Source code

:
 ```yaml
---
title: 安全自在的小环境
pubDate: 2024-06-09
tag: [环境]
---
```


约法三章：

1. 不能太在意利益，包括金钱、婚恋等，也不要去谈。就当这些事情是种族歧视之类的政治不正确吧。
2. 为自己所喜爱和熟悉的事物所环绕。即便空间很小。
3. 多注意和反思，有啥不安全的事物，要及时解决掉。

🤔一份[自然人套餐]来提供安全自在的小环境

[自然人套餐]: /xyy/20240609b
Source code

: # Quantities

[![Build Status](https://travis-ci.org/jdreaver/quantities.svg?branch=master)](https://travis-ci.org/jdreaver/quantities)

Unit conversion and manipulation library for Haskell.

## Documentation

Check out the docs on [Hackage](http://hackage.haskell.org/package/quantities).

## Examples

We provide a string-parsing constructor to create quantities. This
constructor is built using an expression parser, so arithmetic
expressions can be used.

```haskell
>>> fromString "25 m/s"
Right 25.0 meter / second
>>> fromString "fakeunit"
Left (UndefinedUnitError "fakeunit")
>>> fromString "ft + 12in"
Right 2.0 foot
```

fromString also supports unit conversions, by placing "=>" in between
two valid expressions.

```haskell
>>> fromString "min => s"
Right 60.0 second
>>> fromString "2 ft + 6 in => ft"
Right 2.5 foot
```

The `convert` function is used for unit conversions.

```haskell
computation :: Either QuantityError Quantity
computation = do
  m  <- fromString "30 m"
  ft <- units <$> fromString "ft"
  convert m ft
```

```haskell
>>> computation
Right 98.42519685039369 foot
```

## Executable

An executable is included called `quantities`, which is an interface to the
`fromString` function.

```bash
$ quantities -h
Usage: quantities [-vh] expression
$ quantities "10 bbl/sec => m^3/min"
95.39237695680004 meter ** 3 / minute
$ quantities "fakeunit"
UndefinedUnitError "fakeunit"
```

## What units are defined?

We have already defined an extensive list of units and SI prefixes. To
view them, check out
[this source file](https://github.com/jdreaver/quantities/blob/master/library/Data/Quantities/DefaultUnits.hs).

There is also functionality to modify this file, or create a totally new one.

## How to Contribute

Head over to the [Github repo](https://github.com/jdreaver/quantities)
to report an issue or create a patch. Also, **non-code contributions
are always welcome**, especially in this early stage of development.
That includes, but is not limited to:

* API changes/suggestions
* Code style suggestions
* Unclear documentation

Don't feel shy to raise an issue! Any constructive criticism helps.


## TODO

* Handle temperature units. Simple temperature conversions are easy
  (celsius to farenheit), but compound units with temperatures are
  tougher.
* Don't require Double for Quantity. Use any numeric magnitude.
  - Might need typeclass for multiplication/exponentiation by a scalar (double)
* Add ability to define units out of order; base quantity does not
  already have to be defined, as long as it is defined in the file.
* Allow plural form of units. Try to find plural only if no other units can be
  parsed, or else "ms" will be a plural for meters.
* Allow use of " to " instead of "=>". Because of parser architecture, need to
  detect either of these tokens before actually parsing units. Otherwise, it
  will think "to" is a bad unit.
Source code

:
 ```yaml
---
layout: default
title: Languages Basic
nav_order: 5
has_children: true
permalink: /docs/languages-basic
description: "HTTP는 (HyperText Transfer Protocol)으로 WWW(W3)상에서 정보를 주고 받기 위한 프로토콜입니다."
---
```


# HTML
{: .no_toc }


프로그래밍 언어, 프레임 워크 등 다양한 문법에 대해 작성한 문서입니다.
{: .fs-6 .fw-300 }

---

☆ ☆ ☆ ☆

Search each line of the listing for the word "conversions", then state how many lines contain it and nothing else.

3